**Assignment**
Please restate all of the records word for word, setting the pictures aside.

**Data under study**
BEGIN

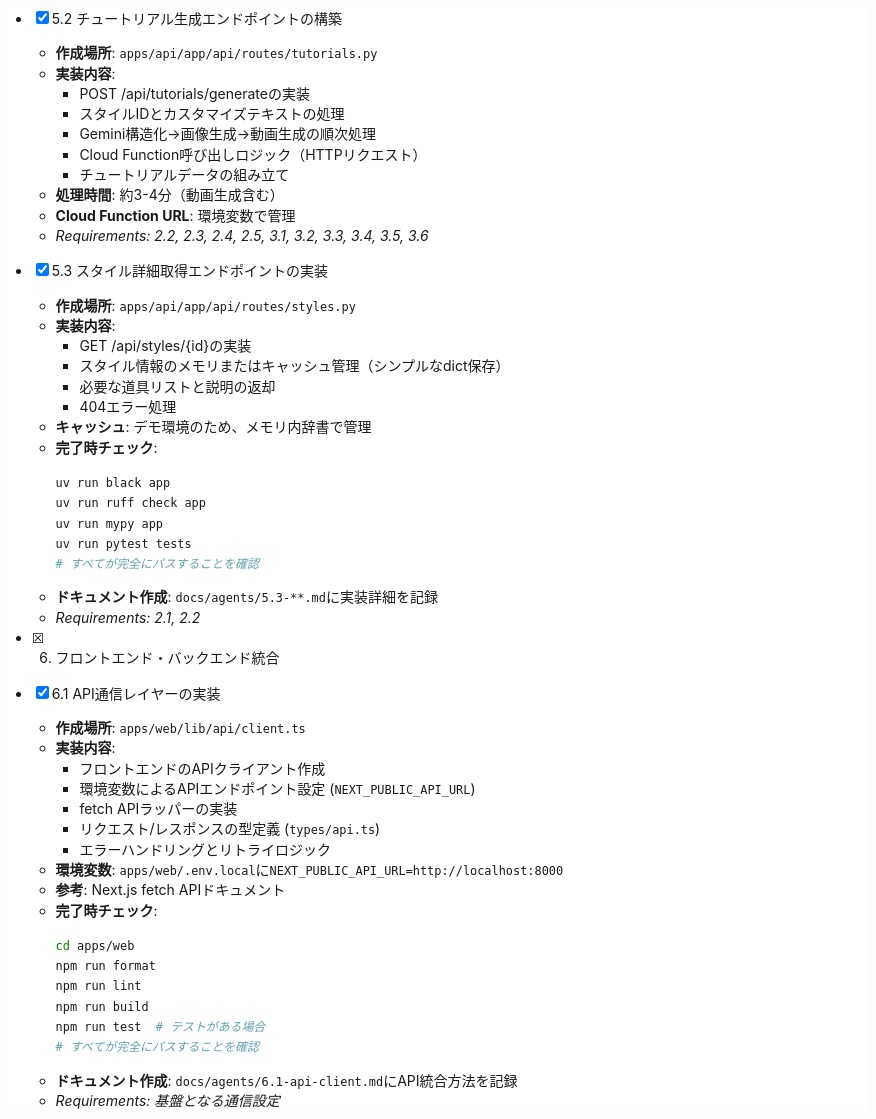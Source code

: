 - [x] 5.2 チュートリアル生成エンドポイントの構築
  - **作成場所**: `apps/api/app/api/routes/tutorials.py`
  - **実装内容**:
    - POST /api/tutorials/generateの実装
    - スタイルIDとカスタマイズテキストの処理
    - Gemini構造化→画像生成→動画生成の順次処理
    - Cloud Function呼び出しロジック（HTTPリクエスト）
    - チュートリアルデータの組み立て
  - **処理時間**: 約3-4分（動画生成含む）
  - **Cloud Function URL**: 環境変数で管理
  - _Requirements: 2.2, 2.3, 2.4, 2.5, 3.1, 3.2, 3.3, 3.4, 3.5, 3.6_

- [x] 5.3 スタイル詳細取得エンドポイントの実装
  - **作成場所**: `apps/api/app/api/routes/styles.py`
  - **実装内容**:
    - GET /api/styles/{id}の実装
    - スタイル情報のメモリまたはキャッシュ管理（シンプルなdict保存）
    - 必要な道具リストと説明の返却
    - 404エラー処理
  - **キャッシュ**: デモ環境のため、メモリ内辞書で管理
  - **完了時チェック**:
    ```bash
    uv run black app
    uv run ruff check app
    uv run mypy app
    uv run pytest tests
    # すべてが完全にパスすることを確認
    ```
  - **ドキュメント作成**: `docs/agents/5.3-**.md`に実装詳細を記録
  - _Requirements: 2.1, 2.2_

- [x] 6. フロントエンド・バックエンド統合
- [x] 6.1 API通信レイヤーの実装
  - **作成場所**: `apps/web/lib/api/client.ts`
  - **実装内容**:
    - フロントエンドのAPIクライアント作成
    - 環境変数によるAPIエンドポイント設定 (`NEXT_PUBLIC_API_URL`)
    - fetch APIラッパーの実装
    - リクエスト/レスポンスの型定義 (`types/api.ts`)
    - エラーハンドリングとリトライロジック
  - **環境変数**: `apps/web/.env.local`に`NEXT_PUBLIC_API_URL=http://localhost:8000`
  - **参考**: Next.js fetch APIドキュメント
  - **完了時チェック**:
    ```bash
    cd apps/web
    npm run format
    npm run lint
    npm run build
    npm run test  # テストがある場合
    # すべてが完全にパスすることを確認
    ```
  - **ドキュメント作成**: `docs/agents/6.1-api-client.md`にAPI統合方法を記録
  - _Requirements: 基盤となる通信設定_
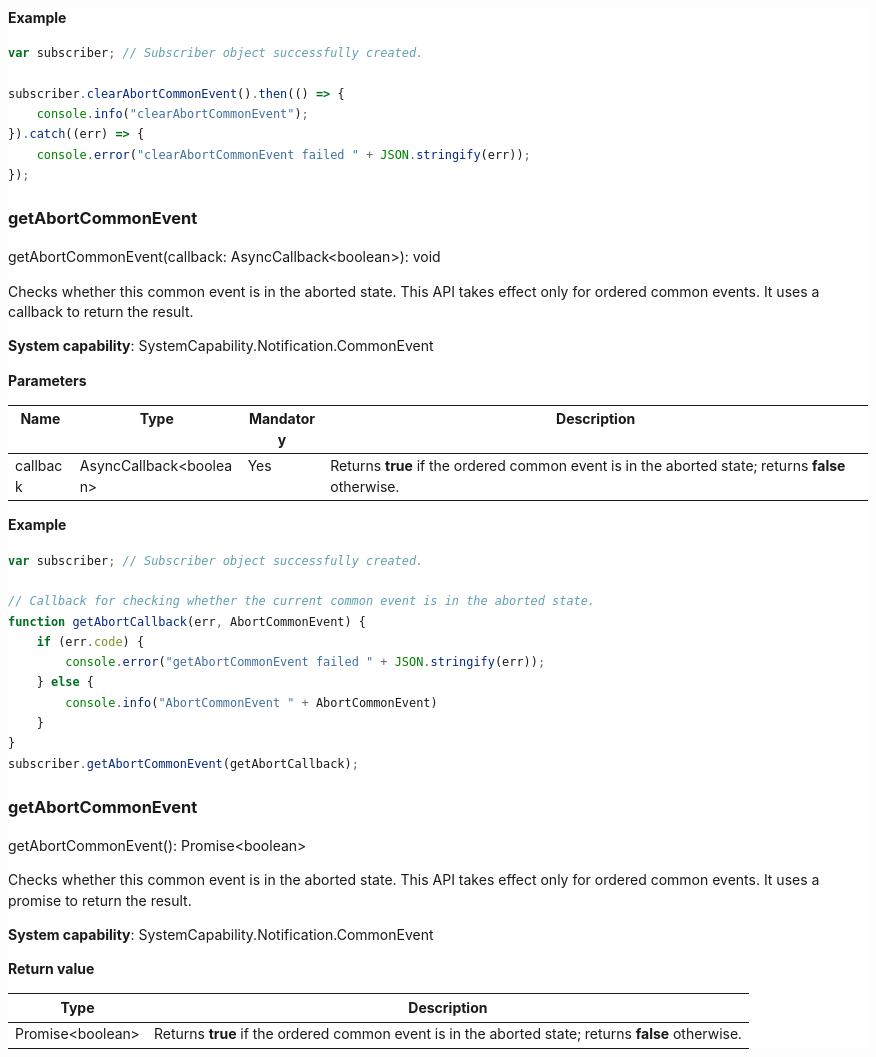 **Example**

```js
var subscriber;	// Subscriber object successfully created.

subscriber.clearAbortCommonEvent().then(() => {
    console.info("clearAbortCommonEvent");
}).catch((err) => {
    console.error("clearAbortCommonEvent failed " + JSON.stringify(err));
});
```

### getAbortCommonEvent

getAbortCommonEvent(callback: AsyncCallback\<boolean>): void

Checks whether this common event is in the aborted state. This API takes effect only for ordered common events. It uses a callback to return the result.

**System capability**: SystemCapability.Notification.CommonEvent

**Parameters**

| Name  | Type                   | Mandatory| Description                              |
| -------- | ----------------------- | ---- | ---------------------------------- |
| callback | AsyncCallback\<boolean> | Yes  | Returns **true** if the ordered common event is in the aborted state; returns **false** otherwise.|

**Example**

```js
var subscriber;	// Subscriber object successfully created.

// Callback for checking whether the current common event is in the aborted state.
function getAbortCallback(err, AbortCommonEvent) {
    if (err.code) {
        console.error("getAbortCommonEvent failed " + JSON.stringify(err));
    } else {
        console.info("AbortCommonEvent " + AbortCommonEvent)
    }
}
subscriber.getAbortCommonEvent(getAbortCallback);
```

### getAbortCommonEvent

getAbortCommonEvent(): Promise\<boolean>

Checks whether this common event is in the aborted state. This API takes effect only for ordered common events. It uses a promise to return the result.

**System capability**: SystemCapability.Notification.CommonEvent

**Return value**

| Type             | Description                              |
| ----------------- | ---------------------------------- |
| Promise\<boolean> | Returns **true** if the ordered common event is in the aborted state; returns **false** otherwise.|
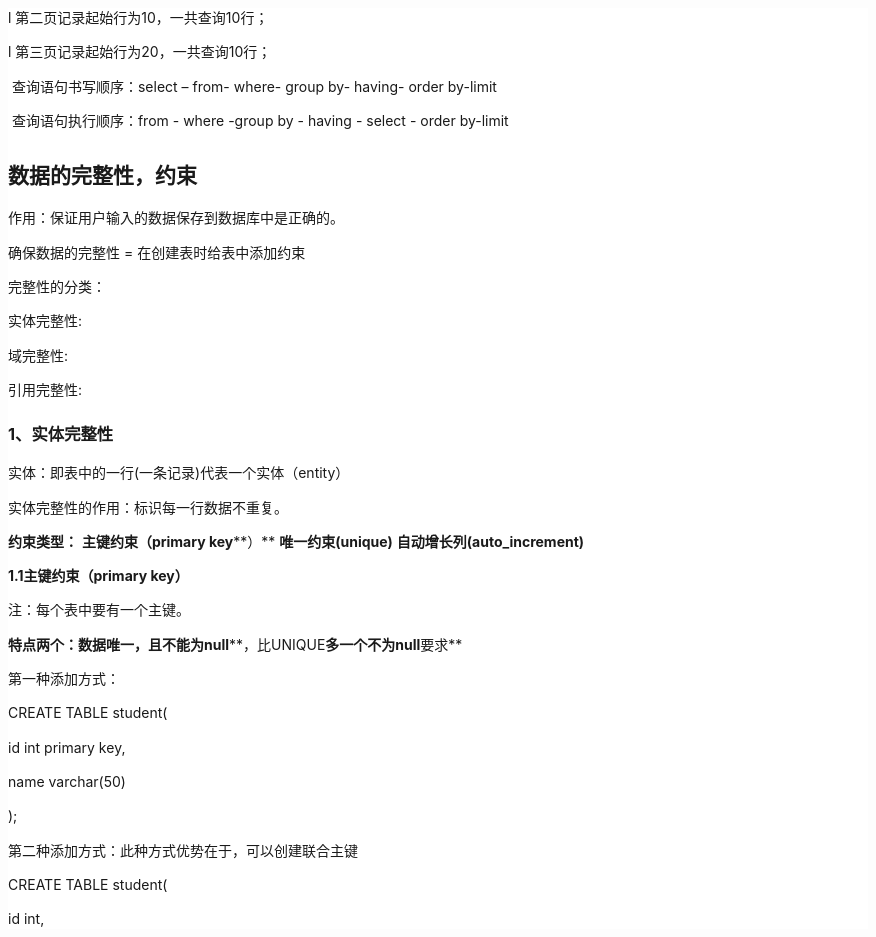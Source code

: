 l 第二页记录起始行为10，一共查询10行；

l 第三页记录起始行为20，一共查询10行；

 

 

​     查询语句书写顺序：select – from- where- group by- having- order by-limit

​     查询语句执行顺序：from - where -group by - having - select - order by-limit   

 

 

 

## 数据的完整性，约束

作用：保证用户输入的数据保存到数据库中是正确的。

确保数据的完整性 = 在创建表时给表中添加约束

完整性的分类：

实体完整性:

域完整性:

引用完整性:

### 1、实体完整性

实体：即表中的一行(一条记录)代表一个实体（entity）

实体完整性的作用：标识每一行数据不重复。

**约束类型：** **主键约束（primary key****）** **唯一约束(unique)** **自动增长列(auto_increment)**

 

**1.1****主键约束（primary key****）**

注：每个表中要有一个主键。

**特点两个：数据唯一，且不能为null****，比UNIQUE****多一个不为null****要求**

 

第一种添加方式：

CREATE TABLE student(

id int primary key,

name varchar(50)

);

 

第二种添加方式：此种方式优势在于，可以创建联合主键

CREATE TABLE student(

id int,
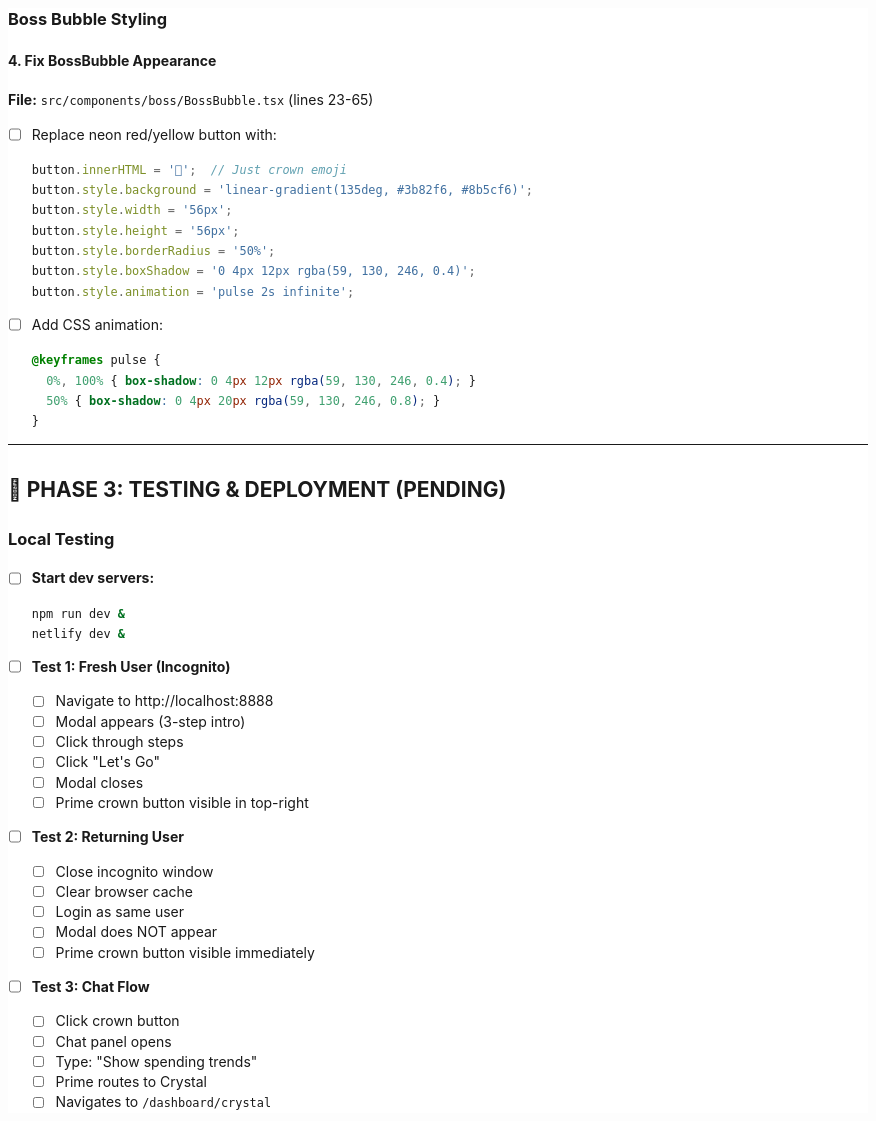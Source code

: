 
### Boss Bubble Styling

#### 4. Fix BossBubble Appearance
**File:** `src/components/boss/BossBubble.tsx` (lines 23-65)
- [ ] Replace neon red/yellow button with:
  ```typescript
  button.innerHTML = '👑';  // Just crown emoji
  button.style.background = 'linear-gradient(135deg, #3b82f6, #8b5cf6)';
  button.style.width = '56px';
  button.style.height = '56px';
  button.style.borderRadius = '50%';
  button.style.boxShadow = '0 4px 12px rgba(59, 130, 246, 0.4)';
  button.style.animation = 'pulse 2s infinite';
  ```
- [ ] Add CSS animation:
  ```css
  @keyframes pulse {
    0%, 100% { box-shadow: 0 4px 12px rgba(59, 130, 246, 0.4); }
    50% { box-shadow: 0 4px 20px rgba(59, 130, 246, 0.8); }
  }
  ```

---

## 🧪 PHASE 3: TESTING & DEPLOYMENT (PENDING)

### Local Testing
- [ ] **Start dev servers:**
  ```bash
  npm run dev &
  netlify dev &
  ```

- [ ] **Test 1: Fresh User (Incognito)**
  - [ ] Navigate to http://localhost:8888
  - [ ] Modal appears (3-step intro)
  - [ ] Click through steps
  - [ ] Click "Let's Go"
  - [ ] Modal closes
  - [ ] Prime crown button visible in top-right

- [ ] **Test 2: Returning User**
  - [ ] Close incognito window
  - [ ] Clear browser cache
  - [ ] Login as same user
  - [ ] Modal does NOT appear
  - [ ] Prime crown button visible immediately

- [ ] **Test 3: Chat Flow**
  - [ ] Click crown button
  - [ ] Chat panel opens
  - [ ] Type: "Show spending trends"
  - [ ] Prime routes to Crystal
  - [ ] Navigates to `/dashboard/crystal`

END

**Solution to this exercise**
Source code

: - [x] 5.2 チュートリアル生成エンドポイントの構築
  - **作成場所**: `apps/api/app/api/routes/tutorials.py`
  - **実装内容**:
    - POST /api/tutorials/generateの実装
    - スタイルIDとカスタマイズテキストの処理
    - Gemini構造化→画像生成→動画生成の順次処理
    - Cloud Function呼び出しロジック（HTTPリクエスト）
    - チュートリアルデータの組み立て
  - **処理時間**: 約3-4分（動画生成含む）
  - **Cloud Function URL**: 環境変数で管理
  - _Requirements: 2.2, 2.3, 2.4, 2.5, 3.1, 3.2, 3.3, 3.4, 3.5, 3.6_

- [x] 5.3 スタイル詳細取得エンドポイントの実装
  - **作成場所**: `apps/api/app/api/routes/styles.py`
  - **実装内容**:
    - GET /api/styles/{id}の実装
    - スタイル情報のメモリまたはキャッシュ管理（シンプルなdict保存）
    - 必要な道具リストと説明の返却
    - 404エラー処理
  - **キャッシュ**: デモ環境のため、メモリ内辞書で管理
  - **完了時チェック**:
    ```bash
    uv run black app
    uv run ruff check app
    uv run mypy app
    uv run pytest tests
    # すべてが完全にパスすることを確認
    ```
  - **ドキュメント作成**: `docs/agents/5.3-**.md`に実装詳細を記録
  - _Requirements: 2.1, 2.2_

- [x] 6. フロントエンド・バックエンド統合
- [x] 6.1 API通信レイヤーの実装
  - **作成場所**: `apps/web/lib/api/client.ts`
  - **実装内容**:
    - フロントエンドのAPIクライアント作成
    - 環境変数によるAPIエンドポイント設定 (`NEXT_PUBLIC_API_URL`)
    - fetch APIラッパーの実装
    - リクエスト/レスポンスの型定義 (`types/api.ts`)
    - エラーハンドリングとリトライロジック
  - **環境変数**: `apps/web/.env.local`に`NEXT_PUBLIC_API_URL=http://localhost:8000`
  - **参考**: Next.js fetch APIドキュメント
  - **完了時チェック**:
    ```bash
    cd apps/web
    npm run format
    npm run lint
    npm run build
    npm run test  # テストがある場合
    # すべてが完全にパスすることを確認
    ```
  - **ドキュメント作成**: `docs/agents/6.1-api-client.md`にAPI統合方法を記録
  - _Requirements: 基盤となる通信設定_
 **Example**

```js
var subscriber;	// Subscriber object successfully created.

subscriber.clearAbortCommonEvent().then(() => {
    console.info("clearAbortCommonEvent");
}).catch((err) => {
    console.error("clearAbortCommonEvent failed " + JSON.stringify(err));
});
```

### getAbortCommonEvent

getAbortCommonEvent(callback: AsyncCallback\<boolean>): void

Checks whether this common event is in the aborted state. This API takes effect only for ordered common events. It uses a callback to return the result.

**System capability**: SystemCapability.Notification.CommonEvent

**Parameters**

| Name  | Type                   | Mandatory| Description                              |
| -------- | ----------------------- | ---- | ---------------------------------- |
| callback | AsyncCallback\<boolean> | Yes  | Returns **true** if the ordered common event is in the aborted state; returns **false** otherwise.|

**Example**

```js
var subscriber;	// Subscriber object successfully created.

// Callback for checking whether the current common event is in the aborted state.
function getAbortCallback(err, AbortCommonEvent) {
    if (err.code) {
        console.error("getAbortCommonEvent failed " + JSON.stringify(err));
    } else {
        console.info("AbortCommonEvent " + AbortCommonEvent)
    }
}
subscriber.getAbortCommonEvent(getAbortCallback);
```

### getAbortCommonEvent

getAbortCommonEvent(): Promise\<boolean>

Checks whether this common event is in the aborted state. This API takes effect only for ordered common events. It uses a promise to return the result.

**System capability**: SystemCapability.Notification.CommonEvent

**Return value**

| Type             | Description                              |
| ----------------- | ---------------------------------- |
| Promise\<boolean> | Returns **true** if the ordered common event is in the aborted state; returns **false** otherwise.|
Source code

: l 第二页记录起始行为10，一共查询10行；

l 第三页记录起始行为20，一共查询10行；

 

 

​     查询语句书写顺序：select – from- where- group by- having- order by-limit

​     查询语句执行顺序：from - where -group by - having - select - order by-limit   

 

 

 

## 数据的完整性，约束

作用：保证用户输入的数据保存到数据库中是正确的。

确保数据的完整性 = 在创建表时给表中添加约束

完整性的分类：

实体完整性:

域完整性:

引用完整性:

### 1、实体完整性

实体：即表中的一行(一条记录)代表一个实体（entity）

实体完整性的作用：标识每一行数据不重复。

**约束类型：** **主键约束（primary key****）** **唯一约束(unique)** **自动增长列(auto_increment)**

 

**1.1****主键约束（primary key****）**

注：每个表中要有一个主键。

**特点两个：数据唯一，且不能为null****，比UNIQUE****多一个不为null****要求**

 

第一种添加方式：

CREATE TABLE student(

id int primary key,

name varchar(50)

);

 

第二种添加方式：此种方式优势在于，可以创建联合主键

CREATE TABLE student(

id int,
Source code

: 
### Boss Bubble Styling

#### 4. Fix BossBubble Appearance
**File:** `src/components/boss/BossBubble.tsx` (lines 23-65)
- [ ] Replace neon red/yellow button with:
  ```typescript
  button.innerHTML = '👑';  // Just crown emoji
  button.style.background = 'linear-gradient(135deg, #3b82f6, #8b5cf6)';
  button.style.width = '56px';
  button.style.height = '56px';
  button.style.borderRadius = '50%';
  button.style.boxShadow = '0 4px 12px rgba(59, 130, 246, 0.4)';
  button.style.animation = 'pulse 2s infinite';
  ```
- [ ] Add CSS animation:
  ```css
  @keyframes pulse {
    0%, 100% { box-shadow: 0 4px 12px rgba(59, 130, 246, 0.4); }
    50% { box-shadow: 0 4px 20px rgba(59, 130, 246, 0.8); }
  }
  ```

---

## 🧪 PHASE 3: TESTING & DEPLOYMENT (PENDING)

### Local Testing
- [ ] **Start dev servers:**
  ```bash
  npm run dev &
  netlify dev &
  ```

- [ ] **Test 1: Fresh User (Incognito)**
  - [ ] Navigate to http://localhost:8888
  - [ ] Modal appears (3-step intro)
  - [ ] Click through steps
  - [ ] Click "Let's Go"
  - [ ] Modal closes
  - [ ] Prime crown button visible in top-right

- [ ] **Test 2: Returning User**
  - [ ] Close incognito window
  - [ ] Clear browser cache
  - [ ] Login as same user
  - [ ] Modal does NOT appear
  - [ ] Prime crown button visible immediately

- [ ] **Test 3: Chat Flow**
  - [ ] Click crown button
  - [ ] Chat panel opens
  - [ ] Type: "Show spending trends"
  - [ ] Prime routes to Crystal
  - [ ] Navigates to `/dashboard/crystal`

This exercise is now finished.